Dynamic ivars: solving a fragile base class problem

Please note: this article is part of the older "Objective-C era" on Cocoa with Love. I don't keep these articles up-to-date; please be wary of broken code or potentially out-of-date information. Read "A new era for Cocoa with Love" for more.

In the "modern" Objective-C runtime (that's iPhone OS or 64-bit Mac OS X), you can dynamically add ivars (instance variables) to a class without declaring them first. This allows a solution to the common "fragile base class" problem involving ivar layouts. Dynamic ivars can also help data hiding and abstraction and can even create a confusing situation where a base class and a sub class have ivars with the same names that don't refer to the same underlying data.

Introduction

The post is about dynamic ivars in Objective-C. Dynamic ivars exist to solve a common type of fragile base class, specifically, the problem of ivar layouts.

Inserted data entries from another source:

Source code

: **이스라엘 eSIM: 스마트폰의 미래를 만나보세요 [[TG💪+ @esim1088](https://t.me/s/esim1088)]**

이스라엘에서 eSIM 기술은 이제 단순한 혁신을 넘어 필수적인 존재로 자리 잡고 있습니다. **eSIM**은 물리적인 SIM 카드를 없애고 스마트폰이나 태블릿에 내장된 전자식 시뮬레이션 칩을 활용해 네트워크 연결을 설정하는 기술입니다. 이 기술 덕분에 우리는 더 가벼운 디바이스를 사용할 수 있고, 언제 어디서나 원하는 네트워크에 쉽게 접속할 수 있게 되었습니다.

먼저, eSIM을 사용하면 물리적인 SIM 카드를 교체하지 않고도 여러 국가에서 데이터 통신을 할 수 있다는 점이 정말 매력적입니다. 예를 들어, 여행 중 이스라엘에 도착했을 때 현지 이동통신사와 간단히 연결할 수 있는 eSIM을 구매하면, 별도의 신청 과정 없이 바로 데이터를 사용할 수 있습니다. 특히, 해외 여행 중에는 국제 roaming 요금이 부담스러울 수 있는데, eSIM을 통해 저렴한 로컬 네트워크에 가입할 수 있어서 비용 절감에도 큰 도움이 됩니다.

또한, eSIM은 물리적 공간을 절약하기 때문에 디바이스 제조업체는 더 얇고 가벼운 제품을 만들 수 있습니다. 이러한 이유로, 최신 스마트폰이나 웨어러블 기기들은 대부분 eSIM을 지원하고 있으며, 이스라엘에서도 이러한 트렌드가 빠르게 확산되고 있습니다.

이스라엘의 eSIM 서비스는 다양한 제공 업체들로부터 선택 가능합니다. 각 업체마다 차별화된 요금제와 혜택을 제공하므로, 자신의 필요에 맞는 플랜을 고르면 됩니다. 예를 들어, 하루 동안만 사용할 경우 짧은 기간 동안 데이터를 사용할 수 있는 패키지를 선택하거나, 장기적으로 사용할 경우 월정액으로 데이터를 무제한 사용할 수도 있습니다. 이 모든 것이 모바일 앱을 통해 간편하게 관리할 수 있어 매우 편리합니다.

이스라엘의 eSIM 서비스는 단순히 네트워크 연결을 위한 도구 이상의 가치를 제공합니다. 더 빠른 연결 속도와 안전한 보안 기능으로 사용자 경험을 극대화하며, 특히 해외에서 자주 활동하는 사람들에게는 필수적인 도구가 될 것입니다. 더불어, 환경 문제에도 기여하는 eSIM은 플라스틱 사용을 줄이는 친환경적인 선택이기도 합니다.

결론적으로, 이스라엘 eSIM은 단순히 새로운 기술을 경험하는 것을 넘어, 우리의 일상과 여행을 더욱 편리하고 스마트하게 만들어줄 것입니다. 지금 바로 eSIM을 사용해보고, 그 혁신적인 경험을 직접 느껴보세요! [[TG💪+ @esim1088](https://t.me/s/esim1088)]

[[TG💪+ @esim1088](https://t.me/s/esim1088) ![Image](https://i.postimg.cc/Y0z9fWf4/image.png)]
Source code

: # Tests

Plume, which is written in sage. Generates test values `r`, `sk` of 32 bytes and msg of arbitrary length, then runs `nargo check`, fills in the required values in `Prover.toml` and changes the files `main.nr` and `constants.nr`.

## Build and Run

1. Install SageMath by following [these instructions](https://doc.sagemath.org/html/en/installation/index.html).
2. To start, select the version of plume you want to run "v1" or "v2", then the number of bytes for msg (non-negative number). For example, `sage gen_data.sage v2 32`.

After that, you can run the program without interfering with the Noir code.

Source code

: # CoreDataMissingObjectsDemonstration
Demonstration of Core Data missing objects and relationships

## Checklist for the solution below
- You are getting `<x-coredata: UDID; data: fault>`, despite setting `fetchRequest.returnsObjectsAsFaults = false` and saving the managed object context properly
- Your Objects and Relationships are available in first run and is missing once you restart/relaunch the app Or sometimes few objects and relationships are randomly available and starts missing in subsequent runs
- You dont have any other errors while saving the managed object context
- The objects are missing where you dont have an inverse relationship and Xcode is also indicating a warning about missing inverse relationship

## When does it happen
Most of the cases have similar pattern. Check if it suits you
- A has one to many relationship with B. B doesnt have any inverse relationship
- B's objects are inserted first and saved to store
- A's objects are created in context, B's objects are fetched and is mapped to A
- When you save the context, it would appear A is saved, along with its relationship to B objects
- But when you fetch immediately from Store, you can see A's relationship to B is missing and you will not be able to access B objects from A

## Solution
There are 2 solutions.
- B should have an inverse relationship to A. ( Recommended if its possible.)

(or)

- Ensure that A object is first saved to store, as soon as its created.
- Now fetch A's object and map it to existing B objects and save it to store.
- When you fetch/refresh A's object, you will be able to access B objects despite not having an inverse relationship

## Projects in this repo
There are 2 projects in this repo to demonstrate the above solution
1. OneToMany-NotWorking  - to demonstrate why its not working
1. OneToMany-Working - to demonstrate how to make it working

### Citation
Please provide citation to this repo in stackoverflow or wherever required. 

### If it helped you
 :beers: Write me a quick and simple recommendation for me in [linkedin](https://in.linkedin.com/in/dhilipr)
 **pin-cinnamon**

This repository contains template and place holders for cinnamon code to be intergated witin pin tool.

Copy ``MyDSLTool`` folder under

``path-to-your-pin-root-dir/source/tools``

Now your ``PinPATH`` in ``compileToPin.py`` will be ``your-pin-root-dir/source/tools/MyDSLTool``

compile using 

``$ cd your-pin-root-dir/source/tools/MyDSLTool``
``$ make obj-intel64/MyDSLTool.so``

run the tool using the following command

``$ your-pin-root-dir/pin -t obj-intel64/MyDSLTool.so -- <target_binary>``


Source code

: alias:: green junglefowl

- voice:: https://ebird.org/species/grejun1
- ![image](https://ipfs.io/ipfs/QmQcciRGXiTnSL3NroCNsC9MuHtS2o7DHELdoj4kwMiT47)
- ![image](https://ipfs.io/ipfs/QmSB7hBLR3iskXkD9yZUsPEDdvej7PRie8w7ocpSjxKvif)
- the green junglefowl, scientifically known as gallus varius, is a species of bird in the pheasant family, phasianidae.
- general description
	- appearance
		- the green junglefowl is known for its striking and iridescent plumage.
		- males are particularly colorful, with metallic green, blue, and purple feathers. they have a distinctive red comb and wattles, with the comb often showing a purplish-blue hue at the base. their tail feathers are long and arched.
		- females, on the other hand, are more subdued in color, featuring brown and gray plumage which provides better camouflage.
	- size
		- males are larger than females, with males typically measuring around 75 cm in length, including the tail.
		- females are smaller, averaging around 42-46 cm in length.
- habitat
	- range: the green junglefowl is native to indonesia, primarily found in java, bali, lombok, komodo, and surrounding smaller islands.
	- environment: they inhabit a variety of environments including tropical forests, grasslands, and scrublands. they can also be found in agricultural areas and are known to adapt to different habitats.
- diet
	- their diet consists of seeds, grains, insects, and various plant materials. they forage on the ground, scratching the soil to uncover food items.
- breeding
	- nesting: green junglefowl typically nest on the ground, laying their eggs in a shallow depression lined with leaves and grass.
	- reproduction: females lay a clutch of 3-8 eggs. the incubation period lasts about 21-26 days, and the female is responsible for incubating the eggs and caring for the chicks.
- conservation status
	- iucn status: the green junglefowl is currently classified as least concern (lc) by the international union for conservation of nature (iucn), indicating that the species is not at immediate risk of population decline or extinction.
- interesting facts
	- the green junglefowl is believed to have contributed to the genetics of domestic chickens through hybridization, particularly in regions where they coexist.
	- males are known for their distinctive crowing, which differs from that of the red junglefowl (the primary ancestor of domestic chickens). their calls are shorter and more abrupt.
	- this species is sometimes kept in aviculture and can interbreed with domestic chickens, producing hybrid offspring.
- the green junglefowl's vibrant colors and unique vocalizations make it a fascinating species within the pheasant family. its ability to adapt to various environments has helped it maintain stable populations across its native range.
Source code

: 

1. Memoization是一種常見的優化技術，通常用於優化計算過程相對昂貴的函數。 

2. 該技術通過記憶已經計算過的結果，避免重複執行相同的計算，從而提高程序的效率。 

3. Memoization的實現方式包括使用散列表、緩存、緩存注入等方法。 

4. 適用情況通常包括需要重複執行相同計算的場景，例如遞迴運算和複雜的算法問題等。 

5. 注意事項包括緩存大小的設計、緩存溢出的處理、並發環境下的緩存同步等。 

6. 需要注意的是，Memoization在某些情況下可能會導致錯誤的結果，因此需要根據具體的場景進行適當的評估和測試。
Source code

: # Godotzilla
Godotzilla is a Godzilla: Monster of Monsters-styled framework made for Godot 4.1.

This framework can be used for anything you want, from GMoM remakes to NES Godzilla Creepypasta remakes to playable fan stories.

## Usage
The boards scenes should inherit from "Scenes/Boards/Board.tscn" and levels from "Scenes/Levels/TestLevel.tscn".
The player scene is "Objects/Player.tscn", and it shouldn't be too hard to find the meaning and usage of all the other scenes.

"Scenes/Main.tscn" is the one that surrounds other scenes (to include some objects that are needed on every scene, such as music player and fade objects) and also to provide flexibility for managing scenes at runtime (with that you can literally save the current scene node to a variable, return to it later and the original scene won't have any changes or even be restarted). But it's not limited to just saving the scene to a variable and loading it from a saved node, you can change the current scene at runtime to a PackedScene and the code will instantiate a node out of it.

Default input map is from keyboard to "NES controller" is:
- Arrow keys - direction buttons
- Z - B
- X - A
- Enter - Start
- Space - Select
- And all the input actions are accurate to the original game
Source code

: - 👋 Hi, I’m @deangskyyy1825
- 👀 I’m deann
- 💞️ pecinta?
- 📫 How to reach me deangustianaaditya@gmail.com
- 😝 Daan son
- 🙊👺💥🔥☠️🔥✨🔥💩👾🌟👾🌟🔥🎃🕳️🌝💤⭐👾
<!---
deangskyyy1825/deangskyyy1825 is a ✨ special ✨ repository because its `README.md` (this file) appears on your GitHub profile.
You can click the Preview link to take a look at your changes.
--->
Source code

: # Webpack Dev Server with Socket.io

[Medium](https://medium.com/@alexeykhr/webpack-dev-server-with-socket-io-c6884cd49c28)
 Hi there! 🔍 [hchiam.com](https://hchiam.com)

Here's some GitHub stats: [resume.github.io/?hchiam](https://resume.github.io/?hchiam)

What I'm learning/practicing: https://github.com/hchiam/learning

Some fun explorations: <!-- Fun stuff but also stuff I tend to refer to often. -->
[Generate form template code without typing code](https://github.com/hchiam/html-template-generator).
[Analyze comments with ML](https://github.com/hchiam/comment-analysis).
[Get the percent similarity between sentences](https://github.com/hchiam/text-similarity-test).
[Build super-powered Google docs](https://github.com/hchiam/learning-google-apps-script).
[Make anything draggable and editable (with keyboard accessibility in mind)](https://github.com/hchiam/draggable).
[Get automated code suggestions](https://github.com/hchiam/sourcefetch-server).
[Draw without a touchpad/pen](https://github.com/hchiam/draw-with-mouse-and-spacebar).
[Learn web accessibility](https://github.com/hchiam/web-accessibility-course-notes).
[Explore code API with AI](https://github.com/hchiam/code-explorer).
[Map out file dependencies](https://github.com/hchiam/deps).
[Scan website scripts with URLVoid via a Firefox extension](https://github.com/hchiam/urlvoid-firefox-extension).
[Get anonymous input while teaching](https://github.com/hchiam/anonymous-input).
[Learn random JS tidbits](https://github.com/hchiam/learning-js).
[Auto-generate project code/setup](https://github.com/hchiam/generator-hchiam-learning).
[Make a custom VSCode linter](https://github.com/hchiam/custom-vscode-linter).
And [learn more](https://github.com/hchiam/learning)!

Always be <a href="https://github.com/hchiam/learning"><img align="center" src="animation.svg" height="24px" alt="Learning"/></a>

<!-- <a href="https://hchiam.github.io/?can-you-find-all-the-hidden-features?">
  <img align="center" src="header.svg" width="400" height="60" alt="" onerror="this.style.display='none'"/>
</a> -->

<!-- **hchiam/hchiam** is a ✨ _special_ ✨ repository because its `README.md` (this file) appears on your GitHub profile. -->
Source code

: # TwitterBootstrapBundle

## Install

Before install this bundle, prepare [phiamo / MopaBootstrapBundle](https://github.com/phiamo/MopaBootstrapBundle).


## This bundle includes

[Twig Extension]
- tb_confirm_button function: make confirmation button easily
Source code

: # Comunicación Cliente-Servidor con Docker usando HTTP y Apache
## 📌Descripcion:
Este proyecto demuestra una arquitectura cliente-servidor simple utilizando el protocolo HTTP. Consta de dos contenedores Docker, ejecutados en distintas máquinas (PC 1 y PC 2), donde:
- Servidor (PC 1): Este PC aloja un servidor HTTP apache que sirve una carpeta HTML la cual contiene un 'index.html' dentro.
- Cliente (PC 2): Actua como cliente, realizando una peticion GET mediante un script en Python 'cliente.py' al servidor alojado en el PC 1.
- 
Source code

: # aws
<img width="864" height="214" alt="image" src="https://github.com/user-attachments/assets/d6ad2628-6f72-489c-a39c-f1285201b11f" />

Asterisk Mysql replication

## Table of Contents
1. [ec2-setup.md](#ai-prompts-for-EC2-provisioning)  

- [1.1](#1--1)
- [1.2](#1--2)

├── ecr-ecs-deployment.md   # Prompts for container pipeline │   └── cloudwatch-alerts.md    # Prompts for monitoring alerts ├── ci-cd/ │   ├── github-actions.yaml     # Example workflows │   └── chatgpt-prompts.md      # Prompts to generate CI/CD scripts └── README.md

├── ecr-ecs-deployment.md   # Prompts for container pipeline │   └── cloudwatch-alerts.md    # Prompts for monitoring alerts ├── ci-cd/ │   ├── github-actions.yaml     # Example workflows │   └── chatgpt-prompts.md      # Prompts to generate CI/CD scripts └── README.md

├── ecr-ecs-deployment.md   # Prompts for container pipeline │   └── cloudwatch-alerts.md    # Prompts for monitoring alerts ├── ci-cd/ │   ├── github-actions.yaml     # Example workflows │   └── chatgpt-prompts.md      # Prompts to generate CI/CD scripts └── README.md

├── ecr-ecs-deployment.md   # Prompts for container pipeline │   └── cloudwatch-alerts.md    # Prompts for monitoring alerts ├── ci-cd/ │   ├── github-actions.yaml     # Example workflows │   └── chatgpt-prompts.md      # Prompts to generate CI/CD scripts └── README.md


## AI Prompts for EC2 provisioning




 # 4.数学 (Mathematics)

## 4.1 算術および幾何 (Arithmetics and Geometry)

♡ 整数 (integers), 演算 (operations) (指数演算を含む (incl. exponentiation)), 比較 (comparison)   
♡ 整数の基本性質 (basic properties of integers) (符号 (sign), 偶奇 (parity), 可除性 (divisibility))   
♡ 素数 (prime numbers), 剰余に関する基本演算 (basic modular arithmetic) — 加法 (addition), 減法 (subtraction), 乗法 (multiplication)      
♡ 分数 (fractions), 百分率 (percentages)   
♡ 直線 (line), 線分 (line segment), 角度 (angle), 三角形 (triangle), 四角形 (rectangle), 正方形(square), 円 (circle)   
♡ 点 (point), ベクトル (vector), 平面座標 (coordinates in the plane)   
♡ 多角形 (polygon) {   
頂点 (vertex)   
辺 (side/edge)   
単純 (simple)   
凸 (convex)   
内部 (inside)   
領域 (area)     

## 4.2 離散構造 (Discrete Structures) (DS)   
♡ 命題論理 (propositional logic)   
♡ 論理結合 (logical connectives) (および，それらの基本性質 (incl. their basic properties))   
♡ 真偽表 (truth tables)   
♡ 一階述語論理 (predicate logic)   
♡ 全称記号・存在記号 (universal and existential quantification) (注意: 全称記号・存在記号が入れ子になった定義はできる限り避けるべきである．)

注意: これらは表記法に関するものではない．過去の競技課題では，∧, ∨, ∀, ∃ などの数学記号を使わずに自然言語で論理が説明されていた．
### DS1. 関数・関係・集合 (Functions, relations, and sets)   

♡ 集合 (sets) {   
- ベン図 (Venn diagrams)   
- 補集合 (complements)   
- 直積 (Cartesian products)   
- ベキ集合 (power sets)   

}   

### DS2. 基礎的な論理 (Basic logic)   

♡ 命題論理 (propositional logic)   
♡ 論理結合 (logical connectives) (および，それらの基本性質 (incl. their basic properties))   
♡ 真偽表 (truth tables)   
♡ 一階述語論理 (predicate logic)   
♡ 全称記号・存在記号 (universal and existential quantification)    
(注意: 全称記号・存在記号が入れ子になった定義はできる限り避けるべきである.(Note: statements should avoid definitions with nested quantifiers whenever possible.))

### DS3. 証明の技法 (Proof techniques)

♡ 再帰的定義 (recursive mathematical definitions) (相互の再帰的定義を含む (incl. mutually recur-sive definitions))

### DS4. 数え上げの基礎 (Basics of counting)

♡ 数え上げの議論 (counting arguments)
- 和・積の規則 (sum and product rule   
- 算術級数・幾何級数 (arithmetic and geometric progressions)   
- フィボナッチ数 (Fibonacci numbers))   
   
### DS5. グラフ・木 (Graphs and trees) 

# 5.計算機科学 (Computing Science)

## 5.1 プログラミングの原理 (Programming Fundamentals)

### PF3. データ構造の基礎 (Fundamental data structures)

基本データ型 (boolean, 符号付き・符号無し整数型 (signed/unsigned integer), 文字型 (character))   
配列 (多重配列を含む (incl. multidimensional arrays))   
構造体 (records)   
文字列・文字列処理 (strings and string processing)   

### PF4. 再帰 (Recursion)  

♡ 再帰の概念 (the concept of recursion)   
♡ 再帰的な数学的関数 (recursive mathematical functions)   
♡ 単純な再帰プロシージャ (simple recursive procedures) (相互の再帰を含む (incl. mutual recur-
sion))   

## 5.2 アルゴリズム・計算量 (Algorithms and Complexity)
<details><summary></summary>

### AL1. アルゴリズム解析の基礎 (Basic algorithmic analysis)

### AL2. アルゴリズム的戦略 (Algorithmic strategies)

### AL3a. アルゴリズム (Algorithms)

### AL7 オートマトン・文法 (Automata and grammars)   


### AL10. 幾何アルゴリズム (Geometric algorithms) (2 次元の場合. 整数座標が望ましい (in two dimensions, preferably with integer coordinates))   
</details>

A fragile base class problem is a situation where a minor change to the base class can break subclasses. The ivar layout problem is a fragile base class problem where you can't add an ivar to a base class without requiring all subclasses to be recompiled.

The fragile base class problem with ivar layouts occurs because accessing an ivar requires adding the ivar's offset within the object to the object's pointer. Since a subclass' ivars are always positioned after the base class' ivars, the offset to a subclass' ivars must always be the total size of the base class' ivar region plus their own relative offset. Since these offsets are traditionally fixed and unchangeable after compile-time, this means that you can't change the total size of a base class' ivar area without needing to recompile all subclasses to update their ivar offsets.

The reality is that in most object-oriented languages (including Objective-C before dynamic ivars), adding ivars to established classes while maintaining backwards binary compatibility is practically impossible.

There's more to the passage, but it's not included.